How do you know yoga is being appropriated?
I am sure there are several ways in which yoga is being appropriated but here are two observations:
#1 When it starts to feel exclusionary..
There are people who are invisible in this practice. Everyone should feel invited into a yoga class. it's safe .. if it doesn't feel that way. If you are looking into a room and it feels very exclusionary - look for the invisible. Until we start to name cultural appropriation, it may not even occur to us, that brown people are not showing up.
Not only should we have South Asia (especially Indian) representation but we should also invite differently abled representation, larger body, all ethnicity, all age groups to participate and teach yoga. Representation creates a community of inclusion.
Even though yoga originated from India, it belongs to all - every human has the right to freely practice it, live it and teach it as long as it's done and passed down with current knowledge.
For those of us teaching yoga, it's an opportunity to acknowledge that there is pain here.

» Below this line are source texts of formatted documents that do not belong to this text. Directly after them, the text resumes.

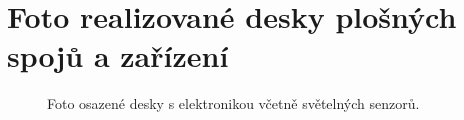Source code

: \chapter{Foto realizované desky plošných spojů a zařízení}
\begin{figure}[h]
	\centering
	\quad
	\caption{Foto osazené desky s elektronikou včetně světelných senzorů.}
	\label{fig_finalPCB}
\end{figure}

It is awful to feel excluded and we need to ask ourselves - what can we do to educate ourselves in yoga? How can we start to practice with more compassion for those have been historically removed from practice including people of color, people of south indian backgrounds, who just want to know that we are known and recognized for this practice.
#2 When sacred symbols and concepts are casually being commodified and used
Many yoga studios who offer 'energy exchange' as a option wherein you can off your professional services in exchange of free yoga class are called karma yogis.

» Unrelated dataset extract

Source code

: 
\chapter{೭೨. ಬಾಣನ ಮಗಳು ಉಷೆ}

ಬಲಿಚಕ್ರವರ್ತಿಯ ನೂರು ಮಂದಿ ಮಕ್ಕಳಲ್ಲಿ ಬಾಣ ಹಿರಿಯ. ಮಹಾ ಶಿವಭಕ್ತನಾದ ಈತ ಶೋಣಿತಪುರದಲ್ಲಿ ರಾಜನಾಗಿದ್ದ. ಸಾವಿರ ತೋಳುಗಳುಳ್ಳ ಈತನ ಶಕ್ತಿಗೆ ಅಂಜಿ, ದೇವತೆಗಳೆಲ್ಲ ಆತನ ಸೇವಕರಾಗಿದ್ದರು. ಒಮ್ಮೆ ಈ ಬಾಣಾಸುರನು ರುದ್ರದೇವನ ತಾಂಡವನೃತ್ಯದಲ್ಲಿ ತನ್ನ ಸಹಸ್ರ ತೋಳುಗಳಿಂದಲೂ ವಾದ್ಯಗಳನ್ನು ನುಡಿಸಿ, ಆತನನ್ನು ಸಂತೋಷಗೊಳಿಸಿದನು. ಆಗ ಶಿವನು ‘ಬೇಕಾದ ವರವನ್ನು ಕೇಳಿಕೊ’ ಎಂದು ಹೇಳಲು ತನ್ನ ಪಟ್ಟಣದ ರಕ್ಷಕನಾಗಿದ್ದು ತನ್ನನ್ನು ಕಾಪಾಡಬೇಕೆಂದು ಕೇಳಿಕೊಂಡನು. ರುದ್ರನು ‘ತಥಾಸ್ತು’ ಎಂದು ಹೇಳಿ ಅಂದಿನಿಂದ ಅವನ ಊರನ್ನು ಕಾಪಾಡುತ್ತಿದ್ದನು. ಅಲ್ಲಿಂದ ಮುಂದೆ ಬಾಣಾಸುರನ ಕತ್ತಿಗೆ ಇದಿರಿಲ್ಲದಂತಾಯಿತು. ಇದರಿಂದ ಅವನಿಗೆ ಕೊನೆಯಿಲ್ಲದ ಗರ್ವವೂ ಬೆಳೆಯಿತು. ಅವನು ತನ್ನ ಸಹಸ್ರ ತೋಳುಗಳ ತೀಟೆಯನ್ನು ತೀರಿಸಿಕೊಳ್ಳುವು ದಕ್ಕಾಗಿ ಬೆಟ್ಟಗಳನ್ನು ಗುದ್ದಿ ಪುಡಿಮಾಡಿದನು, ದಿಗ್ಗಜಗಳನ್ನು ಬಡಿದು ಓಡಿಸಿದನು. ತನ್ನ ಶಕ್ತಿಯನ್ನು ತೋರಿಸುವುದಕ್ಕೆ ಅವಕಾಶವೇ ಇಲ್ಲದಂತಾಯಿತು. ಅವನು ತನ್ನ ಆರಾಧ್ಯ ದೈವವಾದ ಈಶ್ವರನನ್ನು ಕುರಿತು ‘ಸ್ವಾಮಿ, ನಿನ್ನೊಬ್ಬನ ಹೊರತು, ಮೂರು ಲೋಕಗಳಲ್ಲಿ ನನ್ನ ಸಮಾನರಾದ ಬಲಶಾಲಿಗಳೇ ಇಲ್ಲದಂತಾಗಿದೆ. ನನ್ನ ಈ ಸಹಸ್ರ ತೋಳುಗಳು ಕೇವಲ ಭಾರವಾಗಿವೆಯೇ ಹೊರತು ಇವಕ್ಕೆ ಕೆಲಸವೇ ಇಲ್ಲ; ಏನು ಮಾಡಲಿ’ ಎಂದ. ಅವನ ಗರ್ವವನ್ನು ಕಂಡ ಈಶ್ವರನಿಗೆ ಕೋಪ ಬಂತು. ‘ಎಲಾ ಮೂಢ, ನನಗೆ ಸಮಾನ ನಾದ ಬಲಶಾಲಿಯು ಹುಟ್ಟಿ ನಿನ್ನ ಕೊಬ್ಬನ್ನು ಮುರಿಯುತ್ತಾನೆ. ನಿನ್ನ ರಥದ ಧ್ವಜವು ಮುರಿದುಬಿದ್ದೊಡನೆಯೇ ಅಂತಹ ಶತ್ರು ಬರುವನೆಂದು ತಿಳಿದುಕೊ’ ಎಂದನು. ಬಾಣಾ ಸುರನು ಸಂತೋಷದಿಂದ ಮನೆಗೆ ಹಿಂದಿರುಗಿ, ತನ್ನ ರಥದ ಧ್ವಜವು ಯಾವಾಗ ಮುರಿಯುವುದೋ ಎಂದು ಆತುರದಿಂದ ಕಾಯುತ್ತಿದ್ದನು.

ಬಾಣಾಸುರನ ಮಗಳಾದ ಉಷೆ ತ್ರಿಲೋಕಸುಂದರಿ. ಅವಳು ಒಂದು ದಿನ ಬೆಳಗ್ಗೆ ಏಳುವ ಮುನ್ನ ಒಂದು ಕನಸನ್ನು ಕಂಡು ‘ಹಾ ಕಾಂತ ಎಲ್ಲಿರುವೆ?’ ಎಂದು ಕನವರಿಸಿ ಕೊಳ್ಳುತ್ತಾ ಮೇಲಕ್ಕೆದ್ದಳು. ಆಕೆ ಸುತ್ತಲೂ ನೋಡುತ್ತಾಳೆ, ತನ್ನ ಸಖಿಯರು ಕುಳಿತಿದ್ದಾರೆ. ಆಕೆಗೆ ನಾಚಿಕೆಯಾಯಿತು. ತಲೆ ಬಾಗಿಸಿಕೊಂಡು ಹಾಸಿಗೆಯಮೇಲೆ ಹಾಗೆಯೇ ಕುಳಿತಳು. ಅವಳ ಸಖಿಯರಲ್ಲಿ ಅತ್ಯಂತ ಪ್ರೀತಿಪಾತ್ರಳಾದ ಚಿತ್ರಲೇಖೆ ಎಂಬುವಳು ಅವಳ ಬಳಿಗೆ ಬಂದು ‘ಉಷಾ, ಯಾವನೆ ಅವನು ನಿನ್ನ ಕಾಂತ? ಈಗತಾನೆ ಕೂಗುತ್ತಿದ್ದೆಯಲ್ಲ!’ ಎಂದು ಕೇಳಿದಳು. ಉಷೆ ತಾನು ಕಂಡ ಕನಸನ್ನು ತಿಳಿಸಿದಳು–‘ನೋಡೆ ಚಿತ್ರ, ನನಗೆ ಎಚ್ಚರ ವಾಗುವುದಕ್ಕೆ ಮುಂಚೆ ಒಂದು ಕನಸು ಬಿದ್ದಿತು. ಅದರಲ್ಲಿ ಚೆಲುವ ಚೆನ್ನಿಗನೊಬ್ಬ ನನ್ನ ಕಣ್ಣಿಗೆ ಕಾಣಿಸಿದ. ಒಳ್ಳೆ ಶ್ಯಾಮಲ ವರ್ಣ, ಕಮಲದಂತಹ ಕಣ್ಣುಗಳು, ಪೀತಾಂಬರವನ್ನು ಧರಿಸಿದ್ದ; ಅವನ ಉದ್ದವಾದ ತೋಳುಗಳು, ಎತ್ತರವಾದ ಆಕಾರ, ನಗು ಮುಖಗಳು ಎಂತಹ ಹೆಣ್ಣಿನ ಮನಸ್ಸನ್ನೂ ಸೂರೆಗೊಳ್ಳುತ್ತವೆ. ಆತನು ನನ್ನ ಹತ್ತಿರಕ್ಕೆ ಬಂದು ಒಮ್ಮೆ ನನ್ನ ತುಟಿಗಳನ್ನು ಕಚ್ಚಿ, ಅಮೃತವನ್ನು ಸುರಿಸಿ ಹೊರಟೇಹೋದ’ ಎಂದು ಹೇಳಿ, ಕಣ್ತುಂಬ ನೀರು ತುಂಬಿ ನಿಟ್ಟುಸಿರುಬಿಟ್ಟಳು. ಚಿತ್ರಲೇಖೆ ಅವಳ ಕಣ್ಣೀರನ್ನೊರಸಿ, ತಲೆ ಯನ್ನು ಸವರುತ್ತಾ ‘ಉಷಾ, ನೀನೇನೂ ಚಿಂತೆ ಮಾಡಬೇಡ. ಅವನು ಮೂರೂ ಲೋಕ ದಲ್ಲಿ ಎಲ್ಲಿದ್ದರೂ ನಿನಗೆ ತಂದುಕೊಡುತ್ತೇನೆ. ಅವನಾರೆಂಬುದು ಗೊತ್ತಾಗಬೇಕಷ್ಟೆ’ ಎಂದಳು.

How to NOT appropriate yoga?
#1 Acknowledge the problem, think critically and ask hard questions:
To avoid appropriating yoga, learn the history of their practice and ask questions to make informed, inoffensive decisions.
Here are some questions we need to ask:
Is my practice - the way I am engaining with it, the words I am using, the mantras I am chanting or the yoga-centered products I am purchasing - causing harm to the indigenous people who were ridiculed by this ancient ancestral practice by colonists?
Addressing the problem is an ongoing enquiry, much like the practice of yoga itself. If your teacher guides you in a Sanskrit mantra, inquire about its meaning, pronunciation, and history. When you choose yoga apparel, consider what the deity or printed symbols represent.
Do I really understand the origin and essence of the practice that I am so freely allowed to practice and promote?
“Does the yoga practice I engage in serve as another form of measuring myself or does it promote inner Knowing, peace and love for all things and being?
#2 To all yoga studios and membership-based online platforms: Hire more teachers of color especially Indians.
Yoga, ayurveda (sister science of yoga) and other such practices are related to ancestry. And since genetics are passed generationally, such practices have therefore been passed on to us physiologically and energetically. During colonialism, these practices were deemed less than and were banned from being practiced. So there is ancestral pain and inherited trauma from colonialism that needs to be acknowledged.
One of the ways to acknowledge this pain is to counteract the harmful effects of exclusivity and underrepresentation that is prevalent in yoga culture of the North Americas.
If you are really clear about what ethos you want to practice yoga, it won't matter what new modalities or cool new yoga retreats are coming up all over the world. It all comes back to ones' honestly, one's study. It is never about the teacher, a yoga teacher is just a vehicle to share the knowledge, to facilitate an experience.
Yoga considers ones' direct experience of the practice as it's most reliable source of knowledge. Sincere seekers of the knowledge will find the practice transformative for they would pass the practice of yoga by being the practice of yoga - a journey towards self-transformation.
Be curious about how yoga is and can get appropriated - ask questions, read, listen, debate and engage in a non-harming and compassionate way.